▶ _What to work on_
Take each line of the material that includes "single" and copy it.

▶ _Data to process_
◆ ◆ ◆
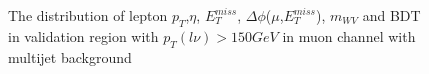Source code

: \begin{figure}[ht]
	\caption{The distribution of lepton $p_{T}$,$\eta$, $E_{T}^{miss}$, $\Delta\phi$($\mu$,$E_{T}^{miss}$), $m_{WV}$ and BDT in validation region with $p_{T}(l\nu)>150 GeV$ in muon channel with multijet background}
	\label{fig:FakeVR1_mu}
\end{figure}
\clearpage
◆ ◆ ◆
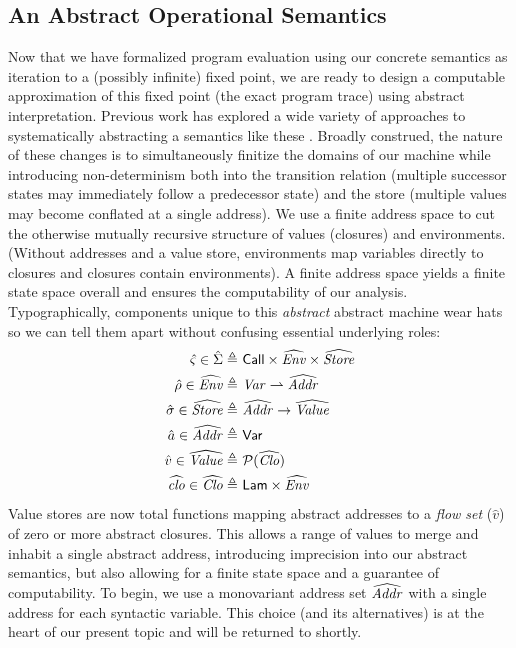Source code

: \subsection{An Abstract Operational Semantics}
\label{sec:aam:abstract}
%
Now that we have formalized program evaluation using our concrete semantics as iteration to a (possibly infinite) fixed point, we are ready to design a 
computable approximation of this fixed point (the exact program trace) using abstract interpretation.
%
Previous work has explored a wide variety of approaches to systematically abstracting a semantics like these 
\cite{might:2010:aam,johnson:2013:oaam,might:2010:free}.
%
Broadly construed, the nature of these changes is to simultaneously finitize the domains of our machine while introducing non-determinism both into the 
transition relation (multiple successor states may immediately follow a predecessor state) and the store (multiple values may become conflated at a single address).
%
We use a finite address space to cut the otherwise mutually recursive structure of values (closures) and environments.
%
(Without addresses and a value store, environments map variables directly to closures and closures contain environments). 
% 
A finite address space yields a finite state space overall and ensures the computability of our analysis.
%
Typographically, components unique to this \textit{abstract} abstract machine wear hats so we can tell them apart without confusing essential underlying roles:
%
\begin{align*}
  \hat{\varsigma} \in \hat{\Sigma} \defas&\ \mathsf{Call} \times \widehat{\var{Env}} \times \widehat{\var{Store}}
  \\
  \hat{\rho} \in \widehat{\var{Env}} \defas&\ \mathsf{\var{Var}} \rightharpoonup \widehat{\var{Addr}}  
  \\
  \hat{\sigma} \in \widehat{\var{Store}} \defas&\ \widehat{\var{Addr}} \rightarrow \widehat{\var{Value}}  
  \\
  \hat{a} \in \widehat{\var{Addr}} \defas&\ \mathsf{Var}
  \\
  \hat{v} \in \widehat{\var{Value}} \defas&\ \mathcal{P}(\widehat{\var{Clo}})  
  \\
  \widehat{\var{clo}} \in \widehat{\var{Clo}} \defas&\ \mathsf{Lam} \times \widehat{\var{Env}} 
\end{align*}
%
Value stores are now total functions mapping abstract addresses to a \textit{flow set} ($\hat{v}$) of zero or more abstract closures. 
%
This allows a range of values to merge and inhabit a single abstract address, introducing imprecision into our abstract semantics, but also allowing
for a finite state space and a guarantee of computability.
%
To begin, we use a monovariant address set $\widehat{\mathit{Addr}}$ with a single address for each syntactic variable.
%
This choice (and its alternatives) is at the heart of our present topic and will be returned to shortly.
◆ ◆ ◆
▶ _Solution for this problem_
transition relation (multiple successor states may immediately follow a predecessor state) and the store (multiple values may become conflated at a single address).
This allows a range of values to merge and inhabit a single abstract address, introducing imprecision into our abstract semantics, but also allowing
To begin, we use a monovariant address set $\widehat{\mathit{Addr}}$ with a single address for each syntactic variable.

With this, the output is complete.